Ca2+-dependent permeabilization of the inner mitochondrial membrane by 4,4′-diisothiocyanatostilbene-2,2′-disulfonic acid (DIDS)

Abstract We have recently shown that the permeabilization of the inner mitochondrial membrane by Ca 2+ plus prooxidants is associated with oxidation of protein thiols forming cross-linked protein aggregates (Fagian, M.M., Pereira-da-Silva, L., Martins, I.S. and Vercesi, A.E. (1990) J. Biol. Chem. 265, 19955–19960). In this study we show that the incubation of rat liver mitochondria in the presence of the thiol reagent 4,4′-diisothiocyanatostilbene-2,2′-disulfonic acid (DIDS) and Ca 2+ caused production of membrane protein aggregates, mitochondrial swelling, disruption of membrane potential and Ca 2+ release.
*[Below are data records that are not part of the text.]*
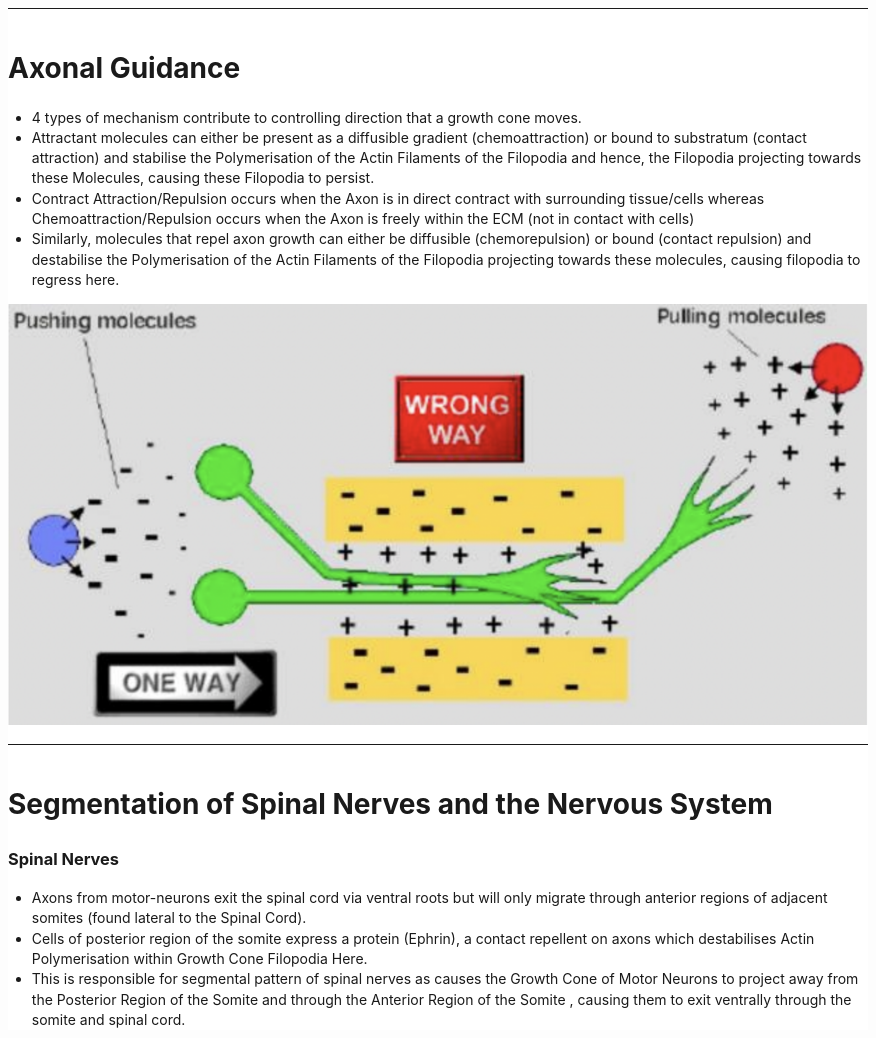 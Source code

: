 
---

# Axonal Guidance

- 4 types of mechanism contribute to controlling direction that a growth cone moves.
- Attractant molecules can either be present as a diffusible gradient (chemoattraction) or bound to substratum (contact attraction) and stabilise the Polymerisation of the Actin Filaments of the Filopodia and hence, the Filopodia projecting towards these Molecules, causing these Filopodia to persist.
- Contract Attraction/Repulsion occurs when the Axon is in direct contract with surrounding tissue/cells whereas Chemoattraction/Repulsion occurs when the Axon is freely within the ECM (not in contact with cells)
- Similarly, molecules that repel axon growth can either be diffusible (chemorepulsion) or bound (contact repulsion) and destabilise the Polymerisation of the Actin Filaments of the Filopodia projecting towards these molecules, causing filopodia to regress here.

![Screenshot 2021-11-18 at 08.01.27.png](%5B010%5D%20Development%20of%20the%20Brain%202%20a306dc5d9eb54c759132125838bb75b8/Screenshot_2021-11-18_at_08.01.27.png)

---

# Segmentation of Spinal Nerves and the Nervous System

### Spinal Nerves

- Axons from motor-neurons exit the spinal cord via ventral roots but will only migrate through anterior regions of adjacent somites (found lateral to the Spinal Cord).
- Cells of posterior region of the somite express a protein (Ephrin), a contact repellent on axons which destabilises Actin Polymerisation within Growth Cone Filopodia Here.
- This is responsible for segmental pattern of spinal nerves as causes the Growth Cone of Motor Neurons to project away from the Posterior Region of the Somite and through the Anterior Region of the Somite , causing them to exit ventrally through the somite and spinal cord.
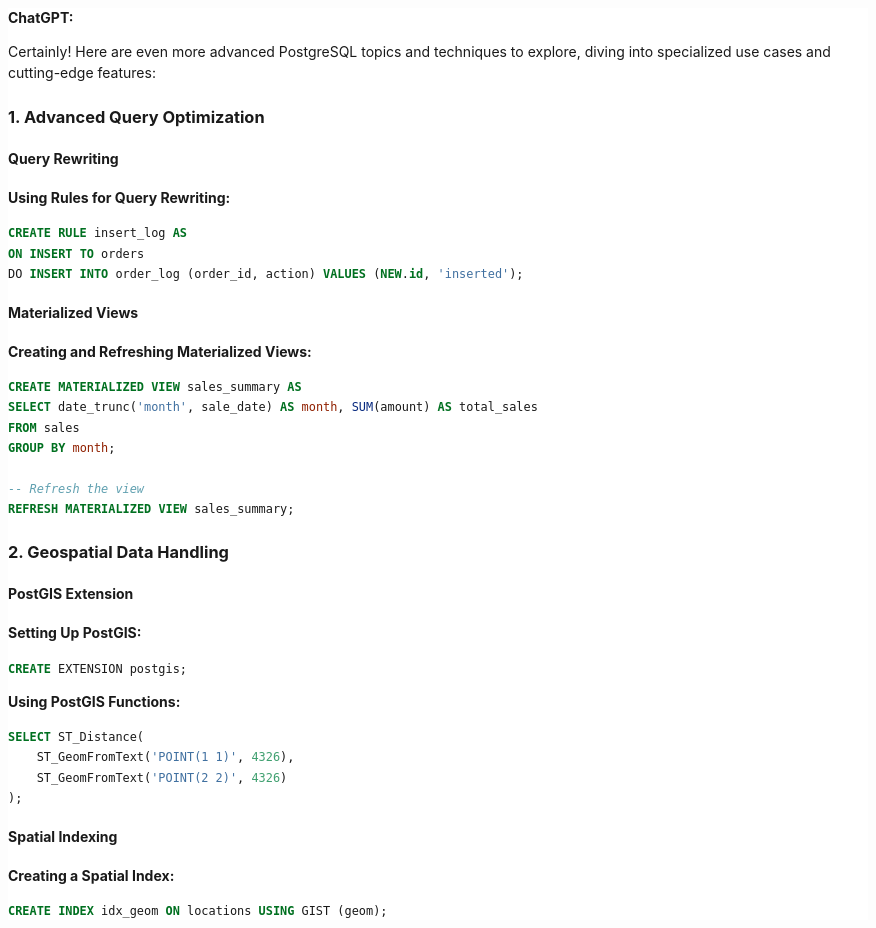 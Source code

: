 **ChatGPT:**

Certainly! Here are even more advanced PostgreSQL topics and techniques to explore, diving into specialized use cases and cutting-edge features:

### 1. **Advanced Query Optimization**

#### Query Rewriting

**Using Rules for Query Rewriting:**

```sql
CREATE RULE insert_log AS
ON INSERT TO orders
DO INSERT INTO order_log (order_id, action) VALUES (NEW.id, 'inserted');
```

#### Materialized Views

**Creating and Refreshing Materialized Views:**

```sql
CREATE MATERIALIZED VIEW sales_summary AS
SELECT date_trunc('month', sale_date) AS month, SUM(amount) AS total_sales
FROM sales
GROUP BY month;

-- Refresh the view
REFRESH MATERIALIZED VIEW sales_summary;
```

### 2. **Geospatial Data Handling**

#### PostGIS Extension

**Setting Up PostGIS:**

```sql
CREATE EXTENSION postgis;
```

**Using PostGIS Functions:**

```sql
SELECT ST_Distance(
    ST_GeomFromText('POINT(1 1)', 4326),
    ST_GeomFromText('POINT(2 2)', 4326)
);
```

#### Spatial Indexing

**Creating a Spatial Index:**

```sql
CREATE INDEX idx_geom ON locations USING GIST (geom);
```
The presence of DTT prevented but did not reverse the elimination of Δψ induced by DIDS. EGTA prevented Δψ elimination and decreased the amount of protein aggregates, suggesting that the binding of CA 2+ to some membrane protein may expose buried thiols to react with DIDS. Reversal of collapsed Δψ by EGTA indicates that DIDS-induced protein aggregates require the presence of Ca 2+ for significant membrane permeabilization. Cyclosporin A prevented mitochondrial swelling, suggesting that DIDS-induced membrane protein polymerization mimics the condition designated as Ca 2+ -induced permeabilization transition of mitochondria. The lack of oxidation of pyridine nucleotides or significant lipid peroxidation by DIDS supports the notion that membrane permeabilization by this compound is mediated by its interaction with membrane proteins.